● WHAT TO WORK ON: All of the data below is to be repeated exactly, except for the pictures.

(Collected data)
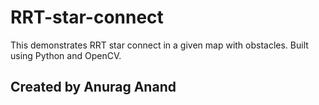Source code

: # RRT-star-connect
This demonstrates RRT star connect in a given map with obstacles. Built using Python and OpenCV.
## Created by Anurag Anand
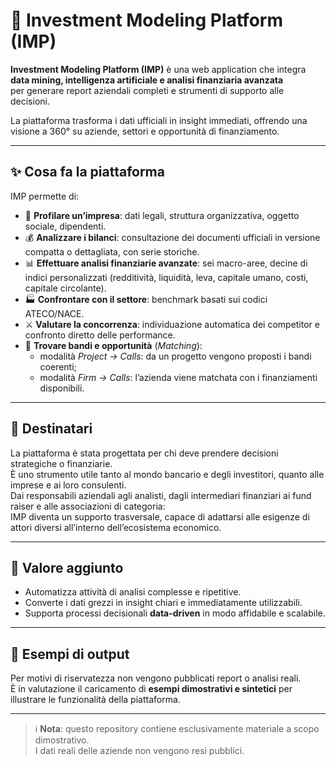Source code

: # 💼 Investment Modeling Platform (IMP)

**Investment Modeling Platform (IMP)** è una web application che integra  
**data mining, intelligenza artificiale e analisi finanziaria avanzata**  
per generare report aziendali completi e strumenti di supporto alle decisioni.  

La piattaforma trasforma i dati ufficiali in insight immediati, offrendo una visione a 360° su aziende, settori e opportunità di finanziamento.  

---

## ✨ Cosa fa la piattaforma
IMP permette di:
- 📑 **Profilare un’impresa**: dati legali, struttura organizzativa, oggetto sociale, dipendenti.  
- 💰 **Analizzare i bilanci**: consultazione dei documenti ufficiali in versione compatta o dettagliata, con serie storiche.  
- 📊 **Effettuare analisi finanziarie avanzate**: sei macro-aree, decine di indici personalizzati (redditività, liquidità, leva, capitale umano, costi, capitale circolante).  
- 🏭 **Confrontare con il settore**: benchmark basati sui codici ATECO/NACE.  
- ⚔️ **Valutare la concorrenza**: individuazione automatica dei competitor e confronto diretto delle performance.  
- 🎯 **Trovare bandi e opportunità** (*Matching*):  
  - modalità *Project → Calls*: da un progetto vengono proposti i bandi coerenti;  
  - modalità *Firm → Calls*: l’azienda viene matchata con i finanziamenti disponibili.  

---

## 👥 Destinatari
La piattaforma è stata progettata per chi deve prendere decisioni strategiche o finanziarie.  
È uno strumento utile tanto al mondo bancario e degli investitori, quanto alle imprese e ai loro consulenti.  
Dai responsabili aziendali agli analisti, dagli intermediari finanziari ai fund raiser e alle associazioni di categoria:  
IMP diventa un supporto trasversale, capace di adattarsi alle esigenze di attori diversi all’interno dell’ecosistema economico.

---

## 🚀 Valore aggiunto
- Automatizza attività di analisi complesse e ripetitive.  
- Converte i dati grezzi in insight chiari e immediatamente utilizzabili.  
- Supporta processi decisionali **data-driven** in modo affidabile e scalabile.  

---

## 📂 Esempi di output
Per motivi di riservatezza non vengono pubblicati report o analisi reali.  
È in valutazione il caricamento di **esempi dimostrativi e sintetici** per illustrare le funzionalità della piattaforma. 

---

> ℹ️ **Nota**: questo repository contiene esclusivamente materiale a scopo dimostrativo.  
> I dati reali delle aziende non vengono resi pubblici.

● RESULT OF THE EXERCISE:
Source code

: # RRT-star-connect
This demonstrates RRT star connect in a given map with obstacles. Built using Python and OpenCV.
## Created by Anurag Anand
Source code

: # 💼 Investment Modeling Platform (IMP)

**Investment Modeling Platform (IMP)** è una web application che integra  
**data mining, intelligenza artificiale e analisi finanziaria avanzata**  
per generare report aziendali completi e strumenti di supporto alle decisioni.  

La piattaforma trasforma i dati ufficiali in insight immediati, offrendo una visione a 360° su aziende, settori e opportunità di finanziamento.  

---

## ✨ Cosa fa la piattaforma
IMP permette di:
- 📑 **Profilare un’impresa**: dati legali, struttura organizzativa, oggetto sociale, dipendenti.  
- 💰 **Analizzare i bilanci**: consultazione dei documenti ufficiali in versione compatta o dettagliata, con serie storiche.  
- 📊 **Effettuare analisi finanziarie avanzate**: sei macro-aree, decine di indici personalizzati (redditività, liquidità, leva, capitale umano, costi, capitale circolante).  
- 🏭 **Confrontare con il settore**: benchmark basati sui codici ATECO/NACE.  
- ⚔️ **Valutare la concorrenza**: individuazione automatica dei competitor e confronto diretto delle performance.  
- 🎯 **Trovare bandi e opportunità** (*Matching*):  
  - modalità *Project → Calls*: da un progetto vengono proposti i bandi coerenti;  
  - modalità *Firm → Calls*: l’azienda viene matchata con i finanziamenti disponibili.  

---

## 👥 Destinatari
La piattaforma è stata progettata per chi deve prendere decisioni strategiche o finanziarie.  
È uno strumento utile tanto al mondo bancario e degli investitori, quanto alle imprese e ai loro consulenti.  
Dai responsabili aziendali agli analisti, dagli intermediari finanziari ai fund raiser e alle associazioni di categoria:  
IMP diventa un supporto trasversale, capace di adattarsi alle esigenze di attori diversi all’interno dell’ecosistema economico.

---

## 🚀 Valore aggiunto
- Automatizza attività di analisi complesse e ripetitive.  
- Converte i dati grezzi in insight chiari e immediatamente utilizzabili.  
- Supporta processi decisionali **data-driven** in modo affidabile e scalabile.  

---

## 📂 Esempi di output
Per motivi di riservatezza non vengono pubblicati report o analisi reali.  
È in valutazione il caricamento di **esempi dimostrativi e sintetici** per illustrare le funzionalità della piattaforma. 

---

> ℹ️ **Nota**: questo repository contiene esclusivamente materiale a scopo dimostrativo.  
> I dati reali delle aziende non vengono resi pubblici.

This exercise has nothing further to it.